***** RECORDS

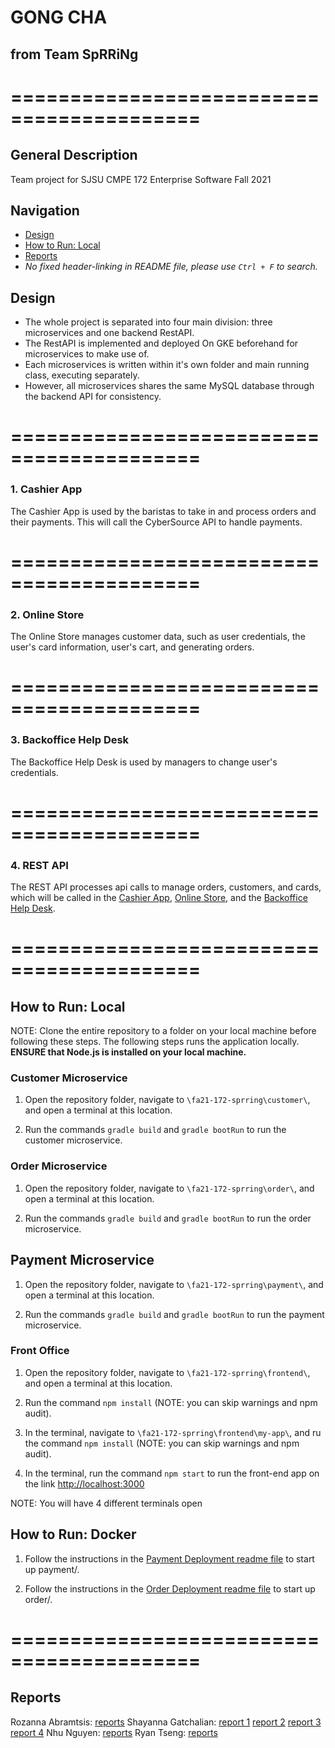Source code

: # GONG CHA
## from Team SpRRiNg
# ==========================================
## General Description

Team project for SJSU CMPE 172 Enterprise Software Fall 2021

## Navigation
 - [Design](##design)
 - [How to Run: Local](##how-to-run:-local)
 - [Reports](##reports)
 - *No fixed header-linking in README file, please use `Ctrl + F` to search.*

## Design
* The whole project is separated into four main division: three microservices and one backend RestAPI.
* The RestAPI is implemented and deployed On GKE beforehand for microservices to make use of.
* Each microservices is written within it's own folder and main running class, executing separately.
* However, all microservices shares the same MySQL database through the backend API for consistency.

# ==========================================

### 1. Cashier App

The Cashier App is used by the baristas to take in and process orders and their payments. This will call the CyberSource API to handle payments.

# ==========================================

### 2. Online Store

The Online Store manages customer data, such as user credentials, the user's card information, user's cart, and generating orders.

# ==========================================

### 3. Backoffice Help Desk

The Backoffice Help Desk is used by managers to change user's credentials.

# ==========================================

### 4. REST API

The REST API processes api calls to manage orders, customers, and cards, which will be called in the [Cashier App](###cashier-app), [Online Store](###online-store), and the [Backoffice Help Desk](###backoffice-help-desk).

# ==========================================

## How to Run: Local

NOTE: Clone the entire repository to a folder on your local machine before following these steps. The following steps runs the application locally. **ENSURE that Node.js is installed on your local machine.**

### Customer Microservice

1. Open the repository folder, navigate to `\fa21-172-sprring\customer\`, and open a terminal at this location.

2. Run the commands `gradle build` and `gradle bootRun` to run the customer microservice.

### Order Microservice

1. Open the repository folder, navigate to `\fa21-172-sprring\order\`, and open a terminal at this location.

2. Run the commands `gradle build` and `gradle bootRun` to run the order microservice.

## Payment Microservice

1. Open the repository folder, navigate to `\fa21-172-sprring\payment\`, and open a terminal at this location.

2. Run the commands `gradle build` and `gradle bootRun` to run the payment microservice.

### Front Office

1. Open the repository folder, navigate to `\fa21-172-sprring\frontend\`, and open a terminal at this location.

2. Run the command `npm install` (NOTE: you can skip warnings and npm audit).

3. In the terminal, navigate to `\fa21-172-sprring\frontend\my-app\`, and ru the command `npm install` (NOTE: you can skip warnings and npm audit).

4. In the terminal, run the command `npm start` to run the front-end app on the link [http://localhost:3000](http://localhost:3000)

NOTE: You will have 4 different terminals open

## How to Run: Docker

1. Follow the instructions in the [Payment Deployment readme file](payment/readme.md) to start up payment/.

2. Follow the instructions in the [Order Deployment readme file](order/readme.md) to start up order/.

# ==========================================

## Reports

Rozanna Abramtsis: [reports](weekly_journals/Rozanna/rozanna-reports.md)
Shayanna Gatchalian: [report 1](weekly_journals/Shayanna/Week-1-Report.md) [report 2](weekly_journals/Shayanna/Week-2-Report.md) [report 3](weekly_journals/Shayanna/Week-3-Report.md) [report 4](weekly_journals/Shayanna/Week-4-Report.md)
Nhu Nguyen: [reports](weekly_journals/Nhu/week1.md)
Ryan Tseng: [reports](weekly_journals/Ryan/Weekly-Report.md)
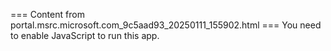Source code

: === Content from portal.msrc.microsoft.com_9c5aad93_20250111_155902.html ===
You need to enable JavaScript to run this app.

**********

Retype each line above precisely, please. Skip anything that is a picture.

**EXERCISE ANSWER**:
Source code

: # GONG CHA
## from Team SpRRiNg
# ==========================================
## General Description

Team project for SJSU CMPE 172 Enterprise Software Fall 2021

## Navigation
 - [Design](##design)
 - [How to Run: Local](##how-to-run:-local)
 - [Reports](##reports)
 - *No fixed header-linking in README file, please use `Ctrl + F` to search.*

## Design
* The whole project is separated into four main division: three microservices and one backend RestAPI.
* The RestAPI is implemented and deployed On GKE beforehand for microservices to make use of.
* Each microservices is written within it's own folder and main running class, executing separately.
* However, all microservices shares the same MySQL database through the backend API for consistency.

# ==========================================

### 1. Cashier App

The Cashier App is used by the baristas to take in and process orders and their payments. This will call the CyberSource API to handle payments.

# ==========================================

### 2. Online Store

The Online Store manages customer data, such as user credentials, the user's card information, user's cart, and generating orders.

# ==========================================

### 3. Backoffice Help Desk

The Backoffice Help Desk is used by managers to change user's credentials.

# ==========================================

### 4. REST API

The REST API processes api calls to manage orders, customers, and cards, which will be called in the [Cashier App](###cashier-app), [Online Store](###online-store), and the [Backoffice Help Desk](###backoffice-help-desk).

# ==========================================

## How to Run: Local

NOTE: Clone the entire repository to a folder on your local machine before following these steps. The following steps runs the application locally. **ENSURE that Node.js is installed on your local machine.**

### Customer Microservice

1. Open the repository folder, navigate to `\fa21-172-sprring\customer\`, and open a terminal at this location.

2. Run the commands `gradle build` and `gradle bootRun` to run the customer microservice.

### Order Microservice

1. Open the repository folder, navigate to `\fa21-172-sprring\order\`, and open a terminal at this location.

2. Run the commands `gradle build` and `gradle bootRun` to run the order microservice.

## Payment Microservice

1. Open the repository folder, navigate to `\fa21-172-sprring\payment\`, and open a terminal at this location.

2. Run the commands `gradle build` and `gradle bootRun` to run the payment microservice.

### Front Office

1. Open the repository folder, navigate to `\fa21-172-sprring\frontend\`, and open a terminal at this location.

2. Run the command `npm install` (NOTE: you can skip warnings and npm audit).

3. In the terminal, navigate to `\fa21-172-sprring\frontend\my-app\`, and ru the command `npm install` (NOTE: you can skip warnings and npm audit).

4. In the terminal, run the command `npm start` to run the front-end app on the link [http://localhost:3000](http://localhost:3000)

NOTE: You will have 4 different terminals open

## How to Run: Docker

1. Follow the instructions in the [Payment Deployment readme file](payment/readme.md) to start up payment/.

2. Follow the instructions in the [Order Deployment readme file](order/readme.md) to start up order/.

# ==========================================

## Reports

Rozanna Abramtsis: [reports](weekly_journals/Rozanna/rozanna-reports.md)
Shayanna Gatchalian: [report 1](weekly_journals/Shayanna/Week-1-Report.md) [report 2](weekly_journals/Shayanna/Week-2-Report.md) [report 3](weekly_journals/Shayanna/Week-3-Report.md) [report 4](weekly_journals/Shayanna/Week-4-Report.md)
Nhu Nguyen: [reports](weekly_journals/Nhu/week1.md)
Ryan Tseng: [reports](weekly_journals/Ryan/Weekly-Report.md)
Source code

: === Content from portal.msrc.microsoft.com_9c5aad93_20250111_155902.html ===
You need to enable JavaScript to run this app.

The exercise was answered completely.